START Data excerpts

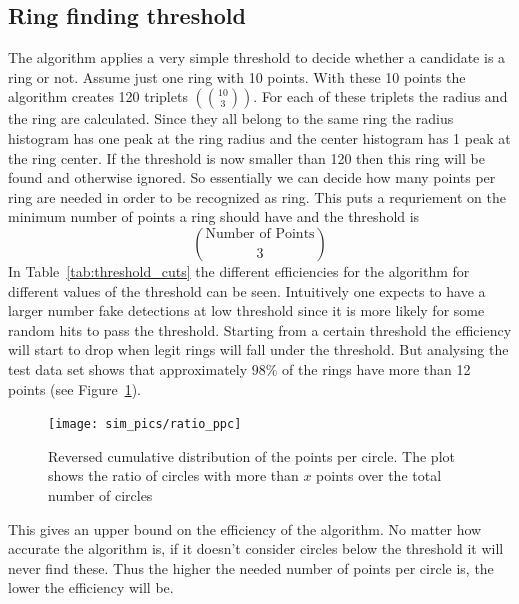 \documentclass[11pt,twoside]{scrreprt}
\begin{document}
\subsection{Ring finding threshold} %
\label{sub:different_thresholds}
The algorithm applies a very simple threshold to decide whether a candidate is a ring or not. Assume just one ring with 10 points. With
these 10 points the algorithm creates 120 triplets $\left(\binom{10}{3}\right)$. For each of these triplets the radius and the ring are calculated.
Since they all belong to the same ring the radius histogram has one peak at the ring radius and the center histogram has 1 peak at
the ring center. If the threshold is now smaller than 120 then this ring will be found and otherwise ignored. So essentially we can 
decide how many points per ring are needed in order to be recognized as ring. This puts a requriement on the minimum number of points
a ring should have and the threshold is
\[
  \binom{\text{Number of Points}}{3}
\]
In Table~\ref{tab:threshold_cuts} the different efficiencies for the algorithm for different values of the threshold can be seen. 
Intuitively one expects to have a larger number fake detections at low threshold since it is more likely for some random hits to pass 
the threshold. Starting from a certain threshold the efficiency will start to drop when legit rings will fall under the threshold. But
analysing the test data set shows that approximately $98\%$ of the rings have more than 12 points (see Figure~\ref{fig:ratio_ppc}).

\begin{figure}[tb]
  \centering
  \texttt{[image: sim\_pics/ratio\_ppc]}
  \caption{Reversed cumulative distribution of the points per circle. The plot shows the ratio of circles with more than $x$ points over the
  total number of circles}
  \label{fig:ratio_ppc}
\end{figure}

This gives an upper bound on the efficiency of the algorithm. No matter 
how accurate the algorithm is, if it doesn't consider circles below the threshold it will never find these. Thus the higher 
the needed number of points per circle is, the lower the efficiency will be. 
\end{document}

END Data excerpts
START Data excerpts

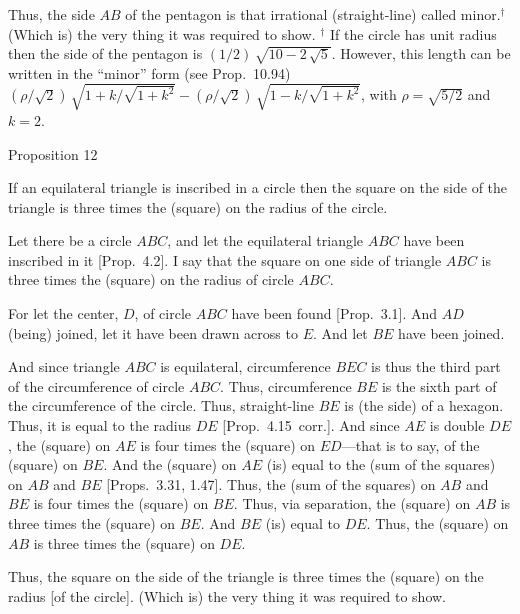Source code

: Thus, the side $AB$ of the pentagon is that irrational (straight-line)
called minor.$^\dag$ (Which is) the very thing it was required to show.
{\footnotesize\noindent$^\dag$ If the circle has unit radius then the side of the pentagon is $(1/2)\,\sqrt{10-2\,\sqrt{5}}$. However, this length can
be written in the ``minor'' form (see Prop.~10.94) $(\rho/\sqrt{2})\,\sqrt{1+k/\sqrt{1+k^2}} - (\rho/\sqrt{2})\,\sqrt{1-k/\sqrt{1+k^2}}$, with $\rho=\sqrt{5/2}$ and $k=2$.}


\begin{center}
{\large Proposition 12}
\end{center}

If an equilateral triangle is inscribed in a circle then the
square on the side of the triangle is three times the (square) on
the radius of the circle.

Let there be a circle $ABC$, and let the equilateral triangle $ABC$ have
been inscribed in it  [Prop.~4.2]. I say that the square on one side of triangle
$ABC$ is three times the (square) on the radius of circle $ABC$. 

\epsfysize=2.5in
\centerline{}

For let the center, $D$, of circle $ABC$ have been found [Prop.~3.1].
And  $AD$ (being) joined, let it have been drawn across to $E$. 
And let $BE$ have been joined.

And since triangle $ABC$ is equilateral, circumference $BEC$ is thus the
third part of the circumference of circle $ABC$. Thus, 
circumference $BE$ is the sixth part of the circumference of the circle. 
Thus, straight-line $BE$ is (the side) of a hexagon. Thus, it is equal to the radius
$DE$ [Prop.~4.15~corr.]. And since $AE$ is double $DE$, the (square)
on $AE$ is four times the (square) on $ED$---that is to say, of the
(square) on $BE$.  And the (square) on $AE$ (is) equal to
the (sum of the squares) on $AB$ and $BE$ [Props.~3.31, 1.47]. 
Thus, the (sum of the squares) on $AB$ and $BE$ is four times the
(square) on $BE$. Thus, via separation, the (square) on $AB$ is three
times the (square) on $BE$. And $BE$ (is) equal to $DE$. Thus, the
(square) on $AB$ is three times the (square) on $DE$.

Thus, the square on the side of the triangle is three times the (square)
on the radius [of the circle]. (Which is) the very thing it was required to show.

END Data excerpts

## Task item
From the entries, copy every line in which the word "inscribed" occurs.

## Exercise solution
If an equilateral triangle is inscribed in a circle then the
been inscribed in it  [Prop.~4.2]. I say that the square on one side of triangle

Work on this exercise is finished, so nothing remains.